A few of these rappels can be scrambled but it's easy enough (and fun) to abseil.

R1 55m NA-TR/TC

Slab (can scramble around true right)

R2 20m NA-TL

R3 35m NA-TR onto slab

R4 10m NA-TR access pitch

R5 85m NA-TR Karnak Falls

Can be done as a multi pitch: multi-pitch: NA-TR 65m to NA-TR 20m

R6 35m NA-TR False Falls

Also possible scramble around TL.

Take care in high waters as there is a sieve below the falls.

Little Falls Creek tributary Daintree 1
Karnak Falls and False Falls


From here, rock hop down, passing the weir until reach the start of the Devils Thumb track as per the Karnak Falls track notes.


Your team should have good navigation skills and appropriate experience.


  • Experience in abseiling (there are some technical challenges)
  • Enough rope for the longest rappel
  • Rappel devices, prusiks, and webbing
  • Grippy shoes on smooth, wet granite rocks
  • Helmet
  • Backpack
  • Food and snacks for the day
  • About one litre of water to hike to the top and a way to sterilise your water from the creek

Anchoring notes

There are various natural anchors throughout the canyon, however, it is not unusual to come across damaged trees, especially after large flooding events.

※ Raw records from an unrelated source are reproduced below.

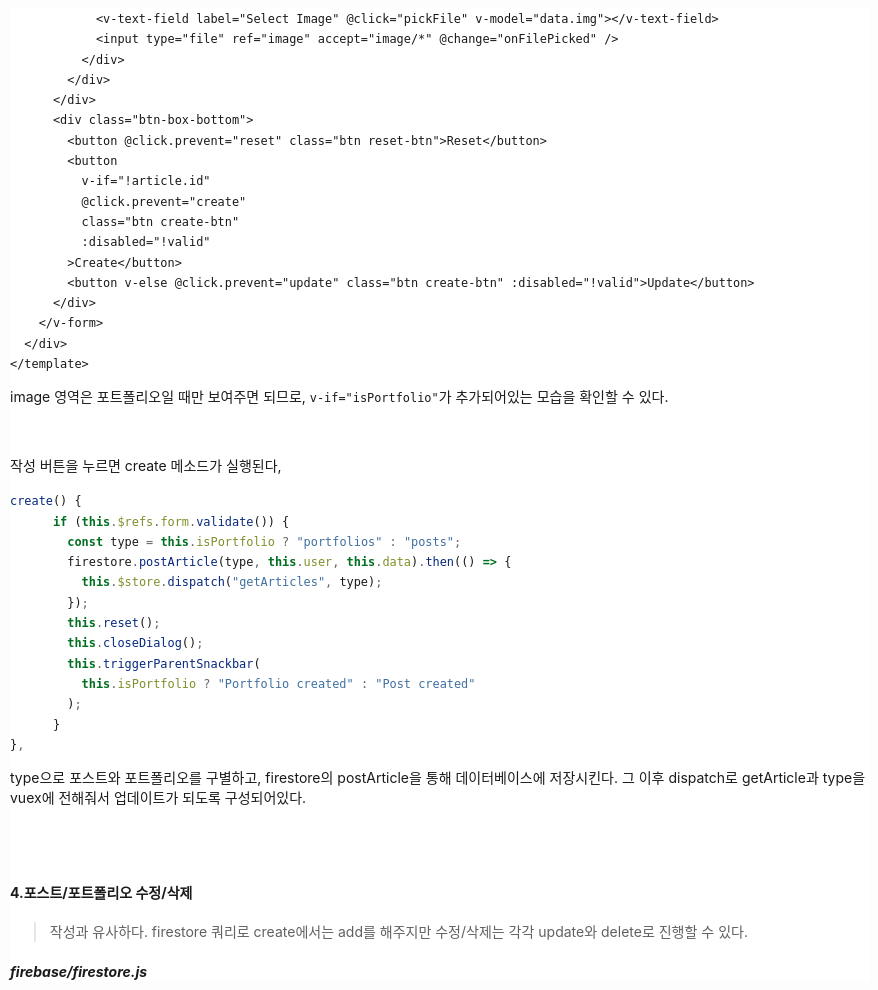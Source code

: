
 ```vue
            <v-text-field label="Select Image" @click="pickFile" v-model="data.img"></v-text-field>
            <input type="file" ref="image" accept="image/*" @change="onFilePicked" />
          </div>
        </div>
      </div>
      <div class="btn-box-bottom">
        <button @click.prevent="reset" class="btn reset-btn">Reset</button>
        <button
          v-if="!article.id"
          @click.prevent="create"
          class="btn create-btn"
          :disabled="!valid"
        >Create</button>
        <button v-else @click.prevent="update" class="btn create-btn" :disabled="!valid">Update</button>
      </div>
    </v-form>
  </div>
</template>
```

image 영역은 포트폴리오일 때만 보여주면 되므로, `v-if="isPortfolio"`가 추가되어있는 모습을 확인할 수 있다.

<br>

작성 버튼을 누르면 create 메소드가 실행된다,

```javascript
create() {
      if (this.$refs.form.validate()) {
        const type = this.isPortfolio ? "portfolios" : "posts";
        firestore.postArticle(type, this.user, this.data).then(() => {
          this.$store.dispatch("getArticles", type);
        });
        this.reset();
        this.closeDialog();
        this.triggerParentSnackbar(
          this.isPortfolio ? "Portfolio created" : "Post created"
        );
      }
},
```

type으로 포스트와 포트폴리오를 구별하고, firestore의 postArticle을 통해 데이터베이스에 저장시킨다. 그 이후 dispatch로 getArticle과 type을 vuex에 전해줘서 업데이트가 되도록 구성되어있다.

<br>

<br>

#### 4.포스트/포트폴리오 수정/삭제

> 작성과 유사하다. firestore 쿼리로 create에서는 add를 해주지만 수정/삭제는 각각 update와 delete로 진행할 수 있다.

##### firebase/firestore.js
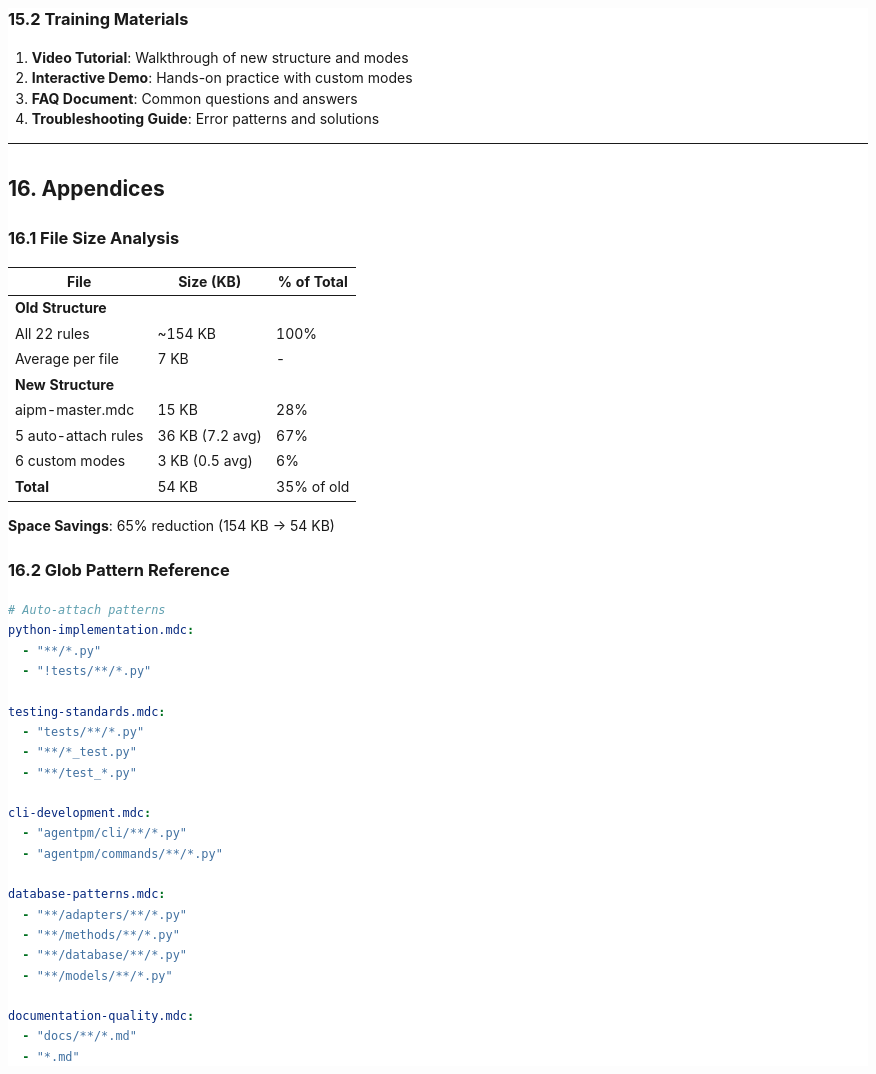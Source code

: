 ### 15.2 Training Materials

1. **Video Tutorial**: Walkthrough of new structure and modes
2. **Interactive Demo**: Hands-on practice with custom modes
3. **FAQ Document**: Common questions and answers
4. **Troubleshooting Guide**: Error patterns and solutions

---

## 16. Appendices

### 16.1 File Size Analysis

| File | Size (KB) | % of Total |
|------|-----------|------------|
| **Old Structure** | | |
| All 22 rules | ~154 KB | 100% |
| Average per file | 7 KB | - |
| **New Structure** | | |
| aipm-master.mdc | 15 KB | 28% |
| 5 auto-attach rules | 36 KB (7.2 avg) | 67% |
| 6 custom modes | 3 KB (0.5 avg) | 6% |
| **Total** | 54 KB | 35% of old |

**Space Savings**: 65% reduction (154 KB → 54 KB)

### 16.2 Glob Pattern Reference

```yaml
# Auto-attach patterns
python-implementation.mdc:
  - "**/*.py"
  - "!tests/**/*.py"

testing-standards.mdc:
  - "tests/**/*.py"
  - "**/*_test.py"
  - "**/test_*.py"

cli-development.mdc:
  - "agentpm/cli/**/*.py"
  - "agentpm/commands/**/*.py"

database-patterns.mdc:
  - "**/adapters/**/*.py"
  - "**/methods/**/*.py"
  - "**/database/**/*.py"
  - "**/models/**/*.py"

documentation-quality.mdc:
  - "docs/**/*.md"
  - "*.md"
```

Please use sound judgement when considering previously installed anchors, like tape slings, ropes, and other textiles. There are no bolts in this canyon.

karnak falls 1
Karnak Falls


Along the route, there are various sections of wet, slimy, and dry rock, as with all canyon environments. Please be mindful of your traction and regularly test your grip throughout the route as you cannot rely on the colour or texture of the rock to determine its safety against slippage. Take caution when near cliff edges.


No responsibility or liability is taken for any harm, death or loss of property resulting from the use of this article. You must carry anchor building materials, be experienced and use your own judgement when canyoning. Flooding events can strip anchors and change the canyons layout and conditions. Improper and insufficient experience will result in serious injuries or in many cases death. Always respect all signs you encounter and take everything in you brought with you.

Please read the Beginners' tips for canyoning in North Queensland article.
See our general disclaimer that includes canyoning.

Canyoning Topo

This canyoning topo is for illustration-purposes only.

Karnak Falls / High Falls Creek Tributary Canyoning Topo


X / XX - Single and twin bolt anchor.
NA - Natural anchor such as a tree or rock.
TL / TR / C - True left, true right and centre when looking downstream.
R1-8m / R2-6m - First rappel and its height in metres, second rappel and height.
Optional - These rappels can be avoided by exiting prior or walking around.

Please note that an activity permit may be required in national parks.